_TASK ITEM_
Would you repeat each line below exactly, without the pictures?

_Stored data entries_
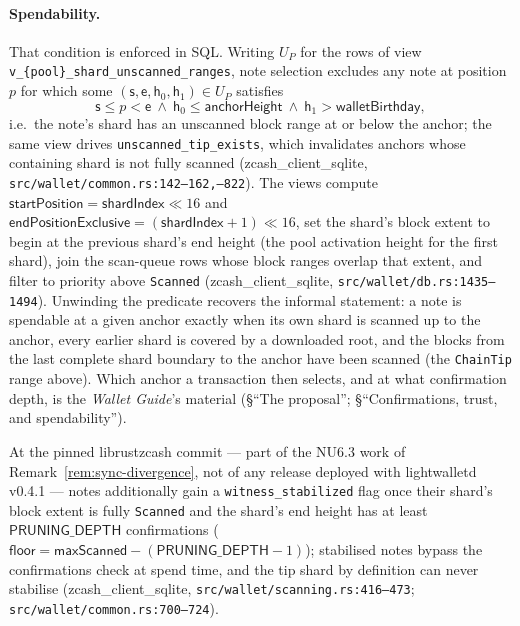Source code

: \documentclass[11pt,a4paper]{article}
\theoremstyle{definition}
\begin{document}
\paragraph{Spendability.} That condition is enforced in SQL. Writing
$U_P$ for the rows of view
\texttt{v\_\{pool\}\_shard\_unscanned\_ranges}, note selection excludes
any note at position $p$ for which some
$(\mathsf{s}, \mathsf{e}, \mathsf{h}_0, \mathsf{h}_1) \in U_P$ satisfies
\[
\mathsf{s} \le p < \mathsf{e}
\ \wedge\
\mathsf{h}_0 \le \mathsf{anchorHeight}
\ \wedge\
\mathsf{h}_1 > \mathsf{walletBirthday},
\]
i.e.\ the note's shard has an unscanned block range at or below the
anchor; the same view drives \texttt{unscanned\_tip\_exists}, which
invalidates anchors whose containing shard is not fully scanned
(\textsf{zcash\_client\_sqlite},
\texttt{src/wallet/common.rs:142--162,\allowbreak 762--822}). The views compute
$\mathsf{startPosition} = \mathsf{shardIndex} \ll 16$ and
$\mathsf{endPositionExclusive} = (\mathsf{shardIndex} + 1) \ll 16$, set
the shard's block extent to begin at the previous shard's end height
(the pool activation height for the first shard), join the scan-queue
rows whose block ranges overlap that extent, and filter to priority
above \texttt{Scanned}
(\textsf{zcash\_client\_sqlite}, \texttt{src/wallet/db.rs:1435--1494}).
Unwinding the predicate recovers the informal statement: a note is
spendable at a given anchor exactly when its own shard is scanned up to
the anchor, every earlier shard is covered by a downloaded root, and the
blocks from the last complete shard boundary to the anchor have been
scanned (the \texttt{ChainTip} range above). Which anchor a transaction
then selects, and at what confirmation depth, is the \emph{Wallet
Guide}'s material (\S``The proposal''; \S``Confirmations, trust, and
spendability'').

At the pinned \textsf{librustzcash} commit --- part of the NU6.3 work of
Remark~\ref{rem:sync-divergence}, not of any release deployed with
\textsf{lightwalletd} v0.4.1 --- notes additionally gain a
\texttt{witness\_stabilized} flag once their shard's block extent is
fully \texttt{Scanned} and the shard's end height has at least
$\mathsf{PRUNING\_DEPTH}$ confirmations
($\mathsf{floor} = \mathsf{maxScanned} - (\mathsf{PRUNING\_DEPTH} - 1)$);
stabilised notes bypass the confirmations check at spend time, and the
tip shard by definition can never stabilise
(\textsf{zcash\_client\_sqlite},
\texttt{src/wallet/scanning.rs:416--473};
\texttt{src/wallet/common.rs:700--724}).
\end{document}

_RESPONSE TO THIS TASK_
Source code

: \documentclass[11pt,a4paper]{article}
\theoremstyle{definition}
\begin{document}
\paragraph{Spendability.} That condition is enforced in SQL. Writing
$U_P$ for the rows of view
\texttt{v\_\{pool\}\_shard\_unscanned\_ranges}, note selection excludes
any note at position $p$ for which some
$(\mathsf{s}, \mathsf{e}, \mathsf{h}_0, \mathsf{h}_1) \in U_P$ satisfies
\[
\mathsf{s} \le p < \mathsf{e}
\ \wedge\
\mathsf{h}_0 \le \mathsf{anchorHeight}
\ \wedge\
\mathsf{h}_1 > \mathsf{walletBirthday},
\]
i.e.\ the note's shard has an unscanned block range at or below the
anchor; the same view drives \texttt{unscanned\_tip\_exists}, which
invalidates anchors whose containing shard is not fully scanned
(\textsf{zcash\_client\_sqlite},
\texttt{src/wallet/common.rs:142--162,\allowbreak 762--822}). The views compute
$\mathsf{startPosition} = \mathsf{shardIndex} \ll 16$ and
$\mathsf{endPositionExclusive} = (\mathsf{shardIndex} + 1) \ll 16$, set
the shard's block extent to begin at the previous shard's end height
(the pool activation height for the first shard), join the scan-queue
rows whose block ranges overlap that extent, and filter to priority
above \texttt{Scanned}
(\textsf{zcash\_client\_sqlite}, \texttt{src/wallet/db.rs:1435--1494}).
Unwinding the predicate recovers the informal statement: a note is
spendable at a given anchor exactly when its own shard is scanned up to
the anchor, every earlier shard is covered by a downloaded root, and the
blocks from the last complete shard boundary to the anchor have been
scanned (the \texttt{ChainTip} range above). Which anchor a transaction
then selects, and at what confirmation depth, is the \emph{Wallet
Guide}'s material (\S``The proposal''; \S``Confirmations, trust, and
spendability'').

At the pinned \textsf{librustzcash} commit --- part of the NU6.3 work of
Remark~\ref{rem:sync-divergence}, not of any release deployed with
\textsf{lightwalletd} v0.4.1 --- notes additionally gain a
\texttt{witness\_stabilized} flag once their shard's block extent is
fully \texttt{Scanned} and the shard's end height has at least
$\mathsf{PRUNING\_DEPTH}$ confirmations
($\mathsf{floor} = \mathsf{maxScanned} - (\mathsf{PRUNING\_DEPTH} - 1)$);
stabilised notes bypass the confirmations check at spend time, and the
tip shard by definition can never stabilise
(\textsf{zcash\_client\_sqlite},
\texttt{src/wallet/scanning.rs:416--473};
\texttt{src/wallet/common.rs:700--724}).
\end{document}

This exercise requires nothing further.